Transfer the liquid back in the blender. With a pairing knife and slice down the center of the bean pod from end to end. Use the tip of the pairing knife blade to spread open and hold the bean open onto your cutting board, revealing the seeds inside. Scrape the tiny seeds with your knife. Make sure not to drag the knife too forcefully, as it will remove the woody, stringy elements. Push the sticky seeds with your finger or the back of a spoon into the blender and blend away. Your milk will be extra vanilla and spotted with tiny vanilla seeds. Transfer to an airtight glass container. Enjoy!




Pistachio Cardamom Milk


Gather

1 cup/ 128 g shelled unsalted pistachios, soaked in tepid water 8-10 hours, discard soaking water

4 cups/ .95 l filtered water

3-4 pitted dates

Pinch salt

1 tablespoon / 14.79 ml coconut oil or MCT oil

1 tablespoon / 14.3 g lecithin (I use sunflower lecithin)

1 teaspoon / 4.93 ml vanilla extract

1/2-3/4 teaspoon cardamom powder (I like a little more in mine)


Make

Place the soaked pistachios, in the container of a high speed blender. Add the water, pitted dates, salt, coconut oil, lecithin, vanilla extract and cardamom powder. Blend on high for 2 minutes. Place the nut milk into a medium bowl, hold the bag with one hand and pour out half of the liquid. Close the bag with the draw string, not too quickly, carefully as not to squeeze the liquid out of the top. Tightly wrap the top of the bag closed and squeeze the liquid down towards the bottom of the bag, into the bowl. Squeeze the bag until you feel a mound of pulp and there is no more liquid. Open the bag and pour the rest of the liquid in. Continue squeezing until all the liquid is removed from the pulp. Set the bag into a small bowl. Transfer to an airtight glass container.

Walnut Cinnamon Milk

Gather

1 cup / 128 g walnuts,  soaked in tepid water 10-12 hours,  discard soaking water 

4 cups/ .95 l filtered water

3-4 pitted dates

Pinch salt

1 tablespoon / 14.79 ml coconut oil or MCT oil

1 tablespoon / 14.3 g lecithin (I use sunflower lecithin)

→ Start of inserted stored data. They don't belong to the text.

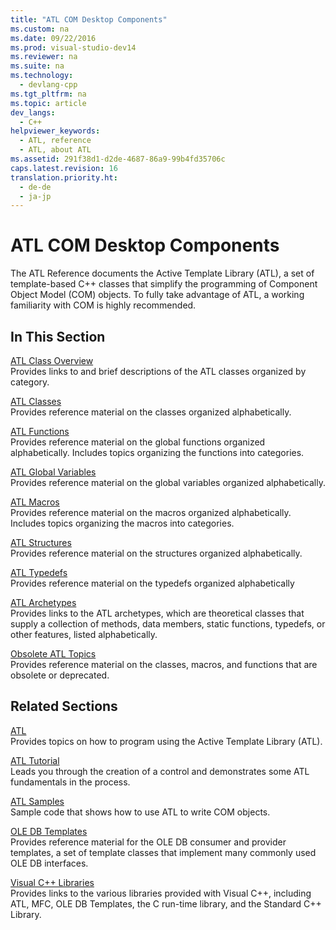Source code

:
 ```yaml
---
title: "ATL COM Desktop Components"
ms.custom: na
ms.date: 09/22/2016
ms.prod: visual-studio-dev14
ms.reviewer: na
ms.suite: na
ms.technology: 
  - devlang-cpp
ms.tgt_pltfrm: na
ms.topic: article
dev_langs: 
  - C++
helpviewer_keywords: 
  - ATL, reference
  - ATL, about ATL
ms.assetid: 291f38d1-d2de-4687-86a9-99b4fd35706c
caps.latest.revision: 16
translation.priority.ht: 
  - de-de
  - ja-jp
---
```

# ATL COM Desktop Components
The ATL Reference documents the Active Template Library (ATL), a set of template-based C++ classes that simplify the programming of Component Object Model (COM) objects. To fully take advantage of ATL, a working familiarity with COM is highly recommended.  
  
## In This Section  
 [ATL Class Overview](../vs140/atl-class-overview.md)  
 Provides links to and brief descriptions of the ATL classes organized by category.  
  
 [ATL Classes](../vs140/atl-classes.md)  
 Provides reference material on the classes organized alphabetically.  
  
 [ATL Functions](../vs140/atl-functions.md)  
 Provides reference material on the global functions organized alphabetically. Includes topics organizing the functions into categories.  
  
 [ATL Global Variables](../vs140/atl-global-variables.md)  
 Provides reference material on the global variables organized alphabetically.  
  
 [ATL Macros](../vs140/atl-macros.md)  
 Provides reference material on the macros organized alphabetically. Includes topics organizing the macros into categories.  
  
 [ATL Structures](../vs140/atl-structures.md)  
 Provides reference material on the structures organized alphabetically.  
  
 [ATL Typedefs](../vs140/atl-typedefs.md)  
 Provides reference material on the typedefs organized alphabetically  
  
 [ATL Archetypes](../vs140/atl-archetypes.md)  
 Provides links to the ATL archetypes, which are theoretical classes that supply a collection of methods, data members, static functions, typedefs, or other features, listed alphabetically.  
  
 [Obsolete ATL Topics](assetId:///7af0223d-148e-4a4c-bf9c-3e916a3b67ec)  
 Provides reference material on the classes, macros, and functions that are obsolete or deprecated.  
  
## Related Sections  
 [ATL](../vs140/active-template-library--atl--concepts.md)  
 Provides topics on how to program using the Active Template Library (ATL).  
  
 [ATL Tutorial](../vs140/active-template-library--atl--tutorial.md)  
 Leads you through the creation of a control and demonstrates some ATL fundamentals in the process.  
  
 [ATL Samples](../vs140/visual-c---samples.md)  
 Sample code that shows how to use ATL to write COM objects.  
  
 [OLE DB Templates](../vs140/ole-db-templates.md)  
 Provides reference material for the OLE DB consumer and provider templates, a set of template classes that implement many commonly used OLE DB interfaces.  
  
 [Visual C++ Libraries](assetId:///fec23c40-10c0-4857-9cdc-33a3b99b30ae)  
 Provides links to the various libraries provided with Visual C++, including ATL, MFC, OLE DB Templates, the C run-time library, and the Standard C++ Library.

1 teaspoon/ 4.93 ml vanilla extract

1 teaspoon cinnamon powder


Make


Place the soaked walnuts, in the container of a high speed blender. Add the water, pitted, dates, salt, coconut oil, lecithin, vanilla extract and cinnamon powder. Blend on high for 2 minutes. Place the nut milk into a medium bowl, hold the bag with one hand and pour out half of the liquid. Close the bag with the draw string, not too quickly, carefully as not to squeeze the liquid out of the top. Tightly wrap the top of the bag closed and squeeze the liquid down towards the bottom of the bag, into the bowl. Squeeze the bag until you feel a mound of pulp and there is no more liquid. Open the bag and pour the rest of the liquid in. Continue squeezing until all the liquid is removed from the pulp. Set the bag into a small bowl. Transfer to an airtight glass container.